Se servant d’une bouteille en plastique comme d’un micro, Abou Bakr Marghani joue au reporter étranger sur le lieu du sit-in de Khartoum pour railler les médias d’Etat qui ont passé sous silence le début des protestations au Soudan.
Il n’a que 18 ans et un sens aigu de l’humour. Il a une «équipe de tournage», un perchiste et un cadreur muni d’une caméra en carton et se fait acclamer chaque fois qu’il tend son micro pour poser des questions. «Nous voulons nous moquer des médias d’Etat qui n’ont pas couvert les manifestations. Seuls les médias étrangers l’ont fait», explique-t-il. Déclenché le 19 décembre pour protester contre la décision du gouvernement de tripler le prix du pain dans un pays à l’économie exsangue, le mouvement populaire au Soudan s’est rapidement transformé en contestation inédite contre le président Omar el-Béchir, déchu et emprisonné par l’armée le 11 avril. Aujourd’hui, les manifestants campant jour et nuit devant le QG de l’armée réclament à un Conseil militaire qui a succédé à M. Béchir de transférer le pouvoir à un gouvernement civil. Le faux journaliste interpelle un manifestant pour lui demander ce qu’il pense des généraux. La réponse fuse, reprenant l’un des slogans de la foule: «Que les généraux partent ou qu’ils restent, nous tiendrons bon». Les manifestants sont frustrés par le fait que, jusqu’à la chute de M. Béchir, les médias d’Etat avaient totalement passé sous silence leur mouvement.
«Emissions culinaires»
Durant les premiers mois de la contestation, la télévision d’Etat diffusait uniquement les manifestations prorégime et les nouvelles de son administration. Les journaux prorégime faisaient de même. «Pendant que les gens mouraient, la télévision (d’Etat) diffusait des émissions culinaires», déplore Abou Bakr Marghani. Selon le Comité des médecins lié à la contestation, 90 personnes ont été tuées par les forces de l’ordre depuis décembre. Les autorités parlent d’un bilan de 65 morts. Le directeur de l’Information à la télévision d’Etat, Mozamel Soliman, se défend en affirmant que leur couverture d’avant la destitution de M. Béchir avait pour but de «ne pas semer le chaos». «Les bulletins d’information étaient dans les limites autorisées par le gouvernement de l’époque», a-t-il encore argué. Pendant les trois décennies du régime Béchir, la presse a été muselée par le redoutable service de renseignement, la National Intelligence and Security Agency (NISS).

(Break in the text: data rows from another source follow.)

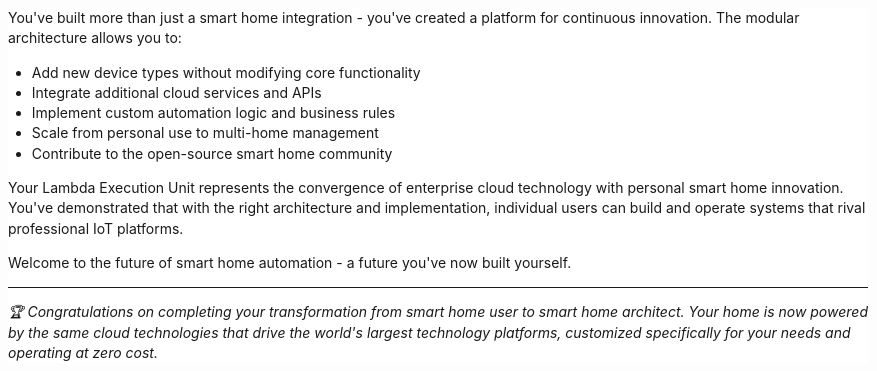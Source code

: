 You've built more than just a smart home integration - you've created a platform for continuous innovation. The modular architecture allows you to:
- Add new device types without modifying core functionality
- Integrate additional cloud services and APIs
- Implement custom automation logic and business rules
- Scale from personal use to multi-home management
- Contribute to the open-source smart home community

Your Lambda Execution Unit represents the convergence of enterprise cloud technology with personal smart home innovation. You've demonstrated that with the right architecture and implementation, individual users can build and operate systems that rival professional IoT platforms.

Welcome to the future of smart home automation - a future you've now built yourself.

---

*🏆 Congratulations on completing your transformation from smart home user to smart home architect. Your home is now powered by the same cloud technologies that drive the world's largest technology platforms, customized specifically for your needs and operating at zero cost.*
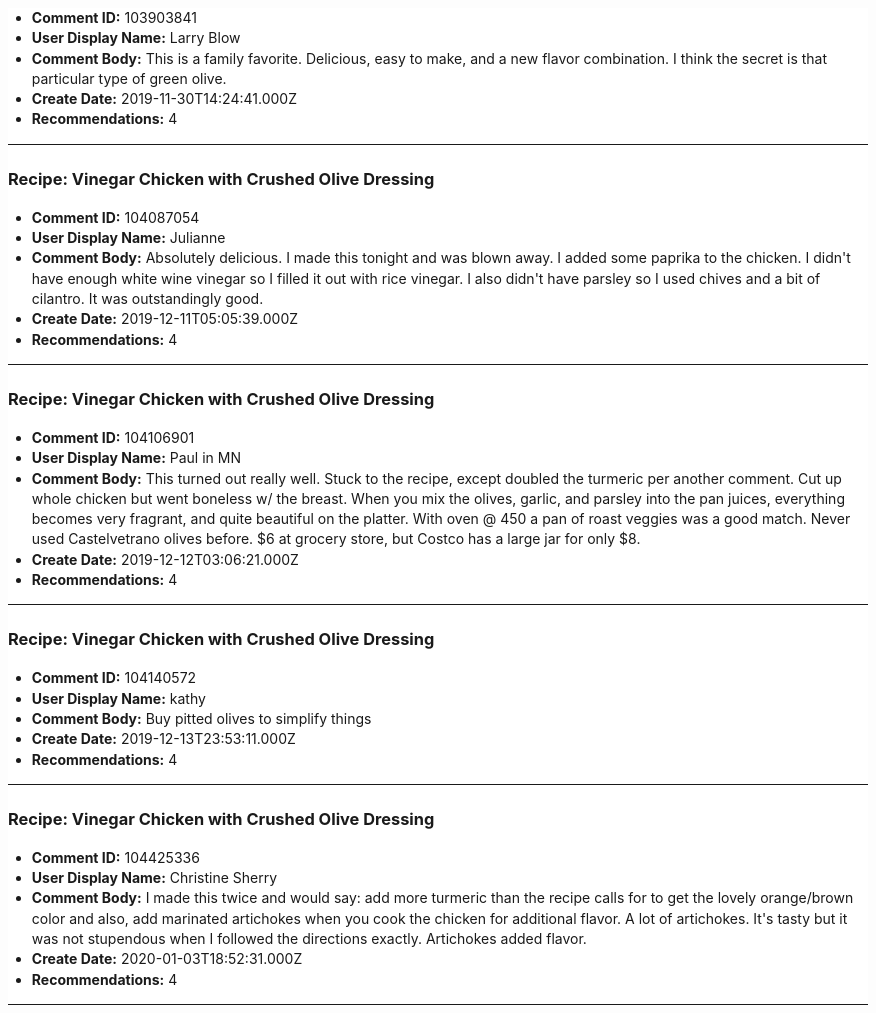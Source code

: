 - **Comment ID:** 103903841
- **User Display Name:** Larry Blow
- **Comment Body:** This is a family favorite.  Delicious, easy to make, and a new flavor combination.  I think the secret is that particular type of green olive.
- **Create Date:** 2019-11-30T14:24:41.000Z
- **Recommendations:** 4

---

### Recipe: Vinegar Chicken with Crushed Olive Dressing

- **Comment ID:** 104087054
- **User Display Name:** Julianne
- **Comment Body:** Absolutely delicious. I made this tonight and was blown away. I added some paprika to the chicken. I didn't have enough white wine vinegar so I filled it out with rice vinegar. I also didn't have parsley so I used chives and a bit of cilantro. It was outstandingly good.
- **Create Date:** 2019-12-11T05:05:39.000Z
- **Recommendations:** 4

---

### Recipe: Vinegar Chicken with Crushed Olive Dressing

- **Comment ID:** 104106901
- **User Display Name:** Paul in MN
- **Comment Body:** This turned out really well. Stuck to the recipe, except doubled the turmeric per another comment. Cut up whole chicken but went boneless w/ the breast. When you mix the olives, garlic, and parsley into the pan juices, everything becomes very fragrant, and quite beautiful on the platter. With oven @ 450 a pan of roast veggies was a good match.   Never used Castelvetrano olives before. $6 at grocery store, but Costco has a large jar for only $8.
- **Create Date:** 2019-12-12T03:06:21.000Z
- **Recommendations:** 4

---

### Recipe: Vinegar Chicken with Crushed Olive Dressing

- **Comment ID:** 104140572
- **User Display Name:** kathy
- **Comment Body:** Buy pitted olives to simplify things
- **Create Date:** 2019-12-13T23:53:11.000Z
- **Recommendations:** 4

---

### Recipe: Vinegar Chicken with Crushed Olive Dressing

- **Comment ID:** 104425336
- **User Display Name:** Christine Sherry
- **Comment Body:** I made this twice and would say: add more turmeric than the recipe calls for to get the lovely orange/brown color and also, add marinated artichokes when you cook the chicken for additional flavor. A lot of artichokes.  It's tasty but it was not stupendous when I followed the directions exactly. Artichokes added flavor.
- **Create Date:** 2020-01-03T18:52:31.000Z
- **Recommendations:** 4

---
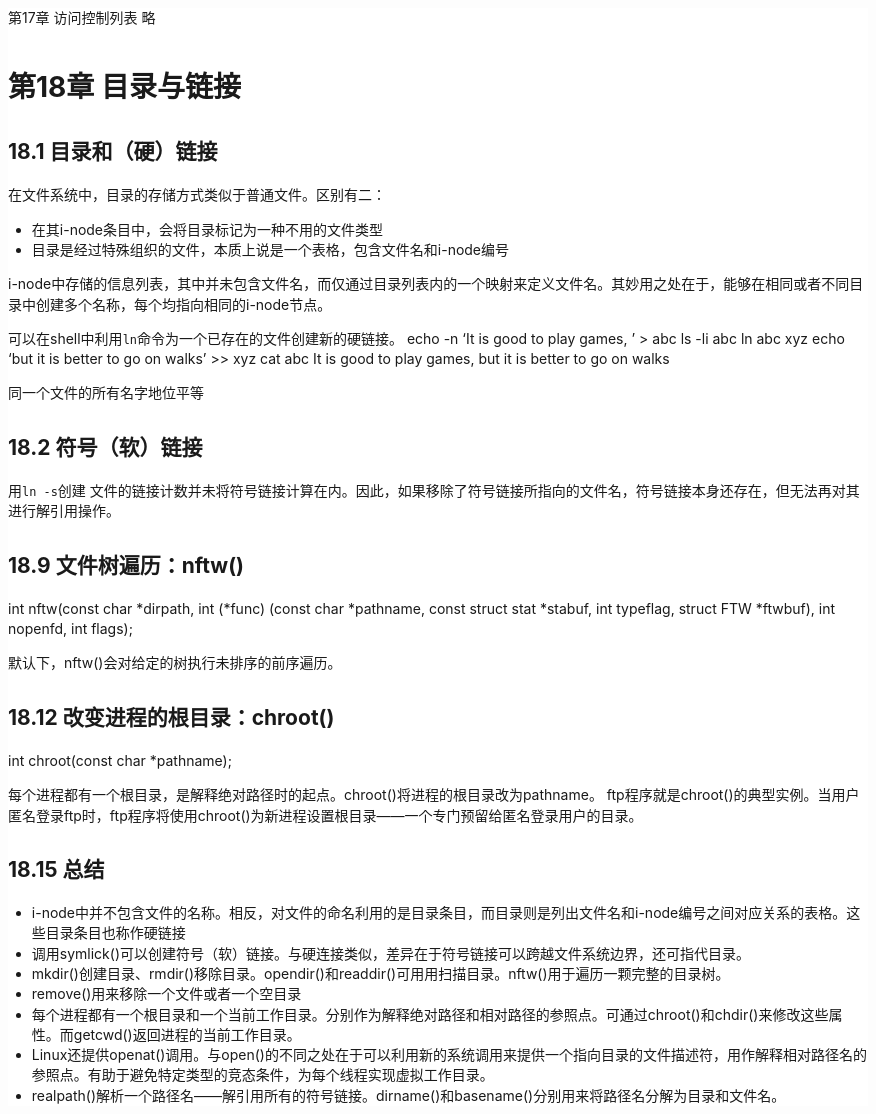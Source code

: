 

第17章 访问控制列表
略



# 第18章 目录与链接

## 18.1 目录和（硬）链接
在文件系统中，目录的存储方式类似于普通文件。区别有二：
+ 在其i-node条目中，会将目录标记为一种不用的文件类型
+ 目录是经过特殊组织的文件，本质上说是一个表格，包含文件名和i-node编号

i-node中存储的信息列表，其中并未包含文件名，而仅通过目录列表内的一个映射来定义文件名。其妙用之处在于，能够在相同或者不同目录中创建多个名称，每个均指向相同的i-node节点。

可以在shell中利用``ln``命令为一个已存在的文件创建新的硬链接。
echo -n ‘It is good to play games, ’ > abc
ls -li abc
ln abc xyz
echo ‘but it is better to go on walks’ >> xyz
cat abc
It is good to play games, but it is better to go on walks

同一个文件的所有名字地位平等


## 18.2 符号（软）链接
用``ln -s``创建
文件的链接计数并未将符号链接计算在内。因此，如果移除了符号链接所指向的文件名，符号链接本身还存在，但无法再对其进行解引用操作。  


## 18.9 文件树遍历：nftw()
int nftw(const char *dirpath,
        int (*func) (const char *pathname, const struct stat *stabuf, int typeflag, struct FTW *ftwbuf),
        int nopenfd, int flags);

默认下，nftw()会对给定的树执行未排序的前序遍历。


## 18.12 改变进程的根目录：chroot()
int chroot(const char *pathname);

每个进程都有一个根目录，是解释绝对路径时的起点。chroot()将进程的根目录改为pathname。
ftp程序就是chroot()的典型实例。当用户匿名登录ftp时，ftp程序将使用chroot()为新进程设置根目录——一个专门预留给匿名登录用户的目录。


## 18.15 总结
+ i-node中并不包含文件的名称。相反，对文件的命名利用的是目录条目，而目录则是列出文件名和i-node编号之间对应关系的表格。这些目录条目也称作硬链接
+ 调用symlick()可以创建符号（软）链接。与硬连接类似，差异在于符号链接可以跨越文件系统边界，还可指代目录。
+ mkdir()创建目录、rmdir()移除目录。opendir()和readdir()可用用扫描目录。nftw()用于遍历一颗完整的目录树。
+ remove()用来移除一个文件或者一个空目录
+ 每个进程都有一个根目录和一个当前工作目录。分别作为解释绝对路径和相对路径的参照点。可通过chroot()和chdir()来修改这些属性。而getcwd()返回进程的当前工作目录。
+ Linux还提供openat()调用。与open()的不同之处在于可以利用新的系统调用来提供一个指向目录的文件描述符，用作解释相对路径名的参照点。有助于避免特定类型的竞态条件，为每个线程实现虚拟工作目录。
+ realpath()解析一个路径名——解引用所有的符号链接。dirname()和basename()分别用来将路径名分解为目录和文件名。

«Ecrire sur le régime, les opposants ou les régions du Soudan secouées par les rébellions pouvait entraîner de graves problèmes pour les journalistes», a rappelé à l’AFP Faisal Saleh, un journaliste de renom. Les agents de la NISS confisquaient régulièrement des tirages entiers de journaux lorsqu’ils tombaient sur des articles jugés critiques à l’égard du pouvoir. «Ces agents avaient l’habitude de débarquer dans les rédactions pour vérifier et rayer tout ce qu’ils ne voulaient pas voir publié», a ajouté M. Saleh. «On avait souvent l’impression que tout dépendait de leur humeur personnelle. De l’information sportive aux affaires politiques, tout était passé au peigne fin».
«Vieille mentalité»
Ces dernières années, la NISS a confisqué des numéros entiers de journaux pour leur infliger «le maximum de pertes», a déclaré Othman Mirghani, rédacteur en chef du quotidien indépendant Al-Tayyar. «C’était une double punition car cela nous coûtait beaucoup d’argent», a dit celui dont le journal a été confisqué 80 fois sous le régime Béchir. Il a lui-même été détenu pendant plus d’un mois au plus fort des manifestations. Reporters sans frontières (RSF) a recensé 100 arrestations de journalistes lors de ces manifestations. L’ONG a classé le Soudan au 175e rang sur 180 dans son classement 2019 sur la liberté de la presse. Mais les choses semblent changer depuis l’éviction de M. Béchir. Ses opposants sont invités maintenant sur les plateaux des chaînes publiques. «Il n’y a plus de censure préalable et les journaux ne risquent pas d’être saisis», a indiqué M. Mirghani. Pour M. Soliman, un vent de liberté a soufflé sur la télévision publique. «Nous sommes totalement libres et nous couvrons maintenant des sujets autrefois jugés sensibles». Mais certains professionnels restent sceptiques. «La mentalité de contrôle des médias d’Etat reste encore répandue», relève M. Mirghani en évoquant les réflexes d’autocensure. «Il y aura plus de garanties pour les libertés sous une administration civile», juge-t-il. M. Saleh estime qu’il reste un long chemin à parcourir pour les médias d’Etat. «La vieille mentalité mettra longtemps avant de disparaître».